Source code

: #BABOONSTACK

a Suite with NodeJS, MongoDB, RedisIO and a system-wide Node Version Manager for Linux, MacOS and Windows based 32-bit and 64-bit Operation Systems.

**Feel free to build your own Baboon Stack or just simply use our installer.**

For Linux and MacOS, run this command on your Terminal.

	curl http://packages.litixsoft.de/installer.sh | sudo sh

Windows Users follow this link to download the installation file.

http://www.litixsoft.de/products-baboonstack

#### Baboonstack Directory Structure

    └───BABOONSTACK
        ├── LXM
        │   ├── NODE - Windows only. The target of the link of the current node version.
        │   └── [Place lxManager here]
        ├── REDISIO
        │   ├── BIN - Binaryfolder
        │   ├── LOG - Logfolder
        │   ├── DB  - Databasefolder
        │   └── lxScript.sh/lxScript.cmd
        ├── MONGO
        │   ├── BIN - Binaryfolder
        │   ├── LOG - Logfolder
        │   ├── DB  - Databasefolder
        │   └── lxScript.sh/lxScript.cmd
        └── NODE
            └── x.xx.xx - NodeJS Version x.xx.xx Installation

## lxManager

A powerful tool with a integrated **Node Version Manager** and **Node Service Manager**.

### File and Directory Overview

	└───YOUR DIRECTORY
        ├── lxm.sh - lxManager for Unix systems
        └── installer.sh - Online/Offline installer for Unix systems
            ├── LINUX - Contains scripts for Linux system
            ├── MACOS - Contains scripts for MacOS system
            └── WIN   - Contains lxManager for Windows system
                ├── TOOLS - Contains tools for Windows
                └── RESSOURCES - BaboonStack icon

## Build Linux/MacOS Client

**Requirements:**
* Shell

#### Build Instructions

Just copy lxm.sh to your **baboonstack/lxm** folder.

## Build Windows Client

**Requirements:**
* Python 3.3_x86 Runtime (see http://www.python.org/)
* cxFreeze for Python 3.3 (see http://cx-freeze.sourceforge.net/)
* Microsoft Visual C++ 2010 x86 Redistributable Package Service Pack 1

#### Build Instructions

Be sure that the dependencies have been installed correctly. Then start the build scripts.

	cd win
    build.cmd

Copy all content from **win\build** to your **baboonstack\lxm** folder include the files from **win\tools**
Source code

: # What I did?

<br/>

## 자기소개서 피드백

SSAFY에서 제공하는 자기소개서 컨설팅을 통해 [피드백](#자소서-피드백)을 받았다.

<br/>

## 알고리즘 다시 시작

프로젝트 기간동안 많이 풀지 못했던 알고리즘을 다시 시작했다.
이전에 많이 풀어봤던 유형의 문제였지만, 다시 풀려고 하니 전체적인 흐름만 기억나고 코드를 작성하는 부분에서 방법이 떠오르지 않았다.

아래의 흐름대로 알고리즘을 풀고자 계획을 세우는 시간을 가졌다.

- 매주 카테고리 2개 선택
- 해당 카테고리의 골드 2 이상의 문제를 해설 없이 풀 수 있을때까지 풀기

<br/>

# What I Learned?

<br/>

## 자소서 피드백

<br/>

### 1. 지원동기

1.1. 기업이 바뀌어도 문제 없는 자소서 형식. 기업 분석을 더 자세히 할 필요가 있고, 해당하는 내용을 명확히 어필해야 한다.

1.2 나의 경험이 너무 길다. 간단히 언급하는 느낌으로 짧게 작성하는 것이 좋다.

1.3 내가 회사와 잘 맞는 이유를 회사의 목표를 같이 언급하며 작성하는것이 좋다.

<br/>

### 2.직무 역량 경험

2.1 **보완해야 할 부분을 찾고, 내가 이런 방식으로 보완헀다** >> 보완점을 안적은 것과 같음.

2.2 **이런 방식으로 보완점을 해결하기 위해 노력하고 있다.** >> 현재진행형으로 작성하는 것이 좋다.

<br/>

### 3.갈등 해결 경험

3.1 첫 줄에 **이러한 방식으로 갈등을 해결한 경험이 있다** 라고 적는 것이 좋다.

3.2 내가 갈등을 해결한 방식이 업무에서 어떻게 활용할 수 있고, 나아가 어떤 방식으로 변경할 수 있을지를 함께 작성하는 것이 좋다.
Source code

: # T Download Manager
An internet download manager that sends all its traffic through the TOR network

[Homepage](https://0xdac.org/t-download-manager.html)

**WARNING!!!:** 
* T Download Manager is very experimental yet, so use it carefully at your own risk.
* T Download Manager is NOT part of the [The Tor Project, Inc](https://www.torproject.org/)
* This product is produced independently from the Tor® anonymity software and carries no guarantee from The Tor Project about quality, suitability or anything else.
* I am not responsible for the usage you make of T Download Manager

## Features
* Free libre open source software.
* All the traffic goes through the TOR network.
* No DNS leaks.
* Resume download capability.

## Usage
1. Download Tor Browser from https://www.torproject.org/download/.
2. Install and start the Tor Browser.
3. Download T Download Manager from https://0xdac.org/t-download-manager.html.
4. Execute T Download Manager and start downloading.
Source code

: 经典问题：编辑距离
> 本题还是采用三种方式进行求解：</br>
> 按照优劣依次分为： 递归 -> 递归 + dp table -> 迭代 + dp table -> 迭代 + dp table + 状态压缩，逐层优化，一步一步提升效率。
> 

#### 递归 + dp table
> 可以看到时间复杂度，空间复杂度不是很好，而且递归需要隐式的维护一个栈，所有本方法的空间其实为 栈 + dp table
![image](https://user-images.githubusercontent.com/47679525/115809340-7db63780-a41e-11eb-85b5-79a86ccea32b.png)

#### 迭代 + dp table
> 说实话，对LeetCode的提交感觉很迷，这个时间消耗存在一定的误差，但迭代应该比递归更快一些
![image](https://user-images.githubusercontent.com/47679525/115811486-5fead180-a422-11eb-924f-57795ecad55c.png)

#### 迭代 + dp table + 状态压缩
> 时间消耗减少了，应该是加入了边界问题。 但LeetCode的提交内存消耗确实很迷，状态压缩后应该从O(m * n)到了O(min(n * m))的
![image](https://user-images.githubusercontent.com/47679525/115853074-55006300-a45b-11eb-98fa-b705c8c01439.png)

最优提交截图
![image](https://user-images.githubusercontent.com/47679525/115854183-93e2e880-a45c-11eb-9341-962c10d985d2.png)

· · · · ·

_Activity_
When you reach the line that holds "1.2 나의 경험이 너무", please copy it and every line after it through the end of the listing, exactly and with no other lines.

_Answer box_
1.2 나의 경험이 너무 길다. 간단히 언급하는 느낌으로 짧게 작성하는 것이 좋다.

1.3 내가 회사와 잘 맞는 이유를 회사의 목표를 같이 언급하며 작성하는것이 좋다.

<br/>

### 2.직무 역량 경험

2.1 **보완해야 할 부분을 찾고, 내가 이런 방식으로 보완헀다** >> 보완점을 안적은 것과 같음.

2.2 **이런 방식으로 보완점을 해결하기 위해 노력하고 있다.** >> 현재진행형으로 작성하는 것이 좋다.

<br/>

### 3.갈등 해결 경험

3.1 첫 줄에 **이러한 방식으로 갈등을 해결한 경험이 있다** 라고 적는 것이 좋다.

3.2 내가 갈등을 해결한 방식이 업무에서 어떻게 활용할 수 있고, 나아가 어떤 방식으로 변경할 수 있을지를 함께 작성하는 것이 좋다.
Source code

: # T Download Manager
An internet download manager that sends all its traffic through the TOR network

[Homepage](https://0xdac.org/t-download-manager.html)

**WARNING!!!:** 
* T Download Manager is very experimental yet, so use it carefully at your own risk.
* T Download Manager is NOT part of the [The Tor Project, Inc](https://www.torproject.org/)
* This product is produced independently from the Tor® anonymity software and carries no guarantee from The Tor Project about quality, suitability or anything else.
* I am not responsible for the usage you make of T Download Manager

## Features
* Free libre open source software.
* All the traffic goes through the TOR network.
* No DNS leaks.
* Resume download capability.

## Usage
1. Download Tor Browser from https://www.torproject.org/download/.
2. Install and start the Tor Browser.
3. Download T Download Manager from https://0xdac.org/t-download-manager.html.
4. Execute T Download Manager and start downloading.
Source code

: 经典问题：编辑距离
> 本题还是采用三种方式进行求解：</br>
> 按照优劣依次分为： 递归 -> 递归 + dp table -> 迭代 + dp table -> 迭代 + dp table + 状态压缩，逐层优化，一步一步提升效率。
> 

#### 递归 + dp table
> 可以看到时间复杂度，空间复杂度不是很好，而且递归需要隐式的维护一个栈，所有本方法的空间其实为 栈 + dp table
![image](https://user-images.githubusercontent.com/47679525/115809340-7db63780-a41e-11eb-85b5-79a86ccea32b.png)

#### 迭代 + dp table
> 说实话，对LeetCode的提交感觉很迷，这个时间消耗存在一定的误差，但迭代应该比递归更快一些
![image](https://user-images.githubusercontent.com/47679525/115811486-5fead180-a422-11eb-924f-57795ecad55c.png)

#### 迭代 + dp table + 状态压缩
> 时间消耗减少了，应该是加入了边界问题。 但LeetCode的提交内存消耗确实很迷，状态压缩后应该从O(m * n)到了O(min(n * m))的
![image](https://user-images.githubusercontent.com/47679525/115853074-55006300-a45b-11eb-98fa-b705c8c01439.png)

最优提交截图
![image](https://user-images.githubusercontent.com/47679525/115854183-93e2e880-a45c-11eb-9341-962c10d985d2.png)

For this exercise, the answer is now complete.